**Work instructions**:
Any images in the records should be skipped; transcribe the rest exactly.

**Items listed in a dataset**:
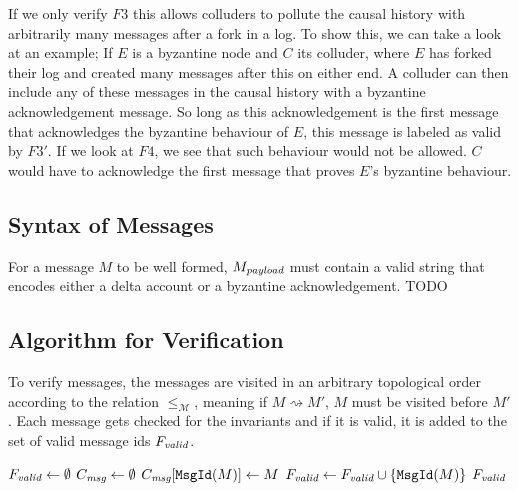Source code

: \documentclass{article}
\begin{document}
If we only verify $F3$ this allows colluders to pollute the causal history with arbitrarily many messages after a fork in a log. To show this, we can take a look at an example; If $E$ is a byzantine node and $C$ its colluder, where $E$ has forked their log and created many messages after this on either end. A colluder can then include any of these messages in the causal history with a byzantine acknowledgement message. So long as this acknowledgement is the first message that acknowledges the byzantine behaviour of $E$, this message is labeled as valid by $F3'$. If we look at $F4$, we see that such behaviour would not be allowed. $C$ would have to acknowledge the first message that proves $E$'s byzantine behaviour.

\subsection{Syntax of Messages}
\label{sec:syntax-of-msgs}
For a message $M$ to be well formed, $M_\emph{payload}$ must contain a valid string that encodes either a delta account or a byzantine acknowledgement.
TODO

\subsection{Algorithm for Verification}
To verify messages, the messages are visited in an arbitrary topological order according to the relation $\le_\mathcal{M}$, meaning if $M \rightsquigarrow M'$, $M$ must be visited before $M'$. Each message gets checked for the invariants and if it is valid, it is added to the set of valid message ids $F_\emph{valid}$.

\begin{algorithm}[ht]
\caption{Basic structure of the verifying algorithm}
\begin{algorithmic}[1]
    \State $F_\emph{valid} \gets \emptyset$ 
    \State $C_\emph{msg} \gets \emptyset$ 
        \State $C_\emph{msg}[\msgId(M)] \gets M$
            \State $F_\emph{valid} \gets F_\emph{valid} \cup \{\msgId(M)\}$ 
        \EndIf
    \EndFor
    \State \Return $F_\emph{valid}$
\EndFunction
\end{algorithmic}
\end{algorithm}
\end{document}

**Output for this exercise**:
Source code

: \documentclass{article}
\begin{document}
If we only verify $F3$ this allows colluders to pollute the causal history with arbitrarily many messages after a fork in a log. To show this, we can take a look at an example; If $E$ is a byzantine node and $C$ its colluder, where $E$ has forked their log and created many messages after this on either end. A colluder can then include any of these messages in the causal history with a byzantine acknowledgement message. So long as this acknowledgement is the first message that acknowledges the byzantine behaviour of $E$, this message is labeled as valid by $F3'$. If we look at $F4$, we see that such behaviour would not be allowed. $C$ would have to acknowledge the first message that proves $E$'s byzantine behaviour.

\subsection{Syntax of Messages}
\label{sec:syntax-of-msgs}
For a message $M$ to be well formed, $M_\emph{payload}$ must contain a valid string that encodes either a delta account or a byzantine acknowledgement.
TODO

\subsection{Algorithm for Verification}
To verify messages, the messages are visited in an arbitrary topological order according to the relation $\le_\mathcal{M}$, meaning if $M \rightsquigarrow M'$, $M$ must be visited before $M'$. Each message gets checked for the invariants and if it is valid, it is added to the set of valid message ids $F_\emph{valid}$.

\begin{algorithm}[ht]
\caption{Basic structure of the verifying algorithm}
\begin{algorithmic}[1]
    \State $F_\emph{valid} \gets \emptyset$ 
    \State $C_\emph{msg} \gets \emptyset$ 
        \State $C_\emph{msg}[\msgId(M)] \gets M$
            \State $F_\emph{valid} \gets F_\emph{valid} \cup \{\msgId(M)\}$ 
        \EndIf
    \EndFor
    \State \Return $F_\emph{valid}$
\EndFunction
\end{algorithmic}
\end{algorithm}
\end{document}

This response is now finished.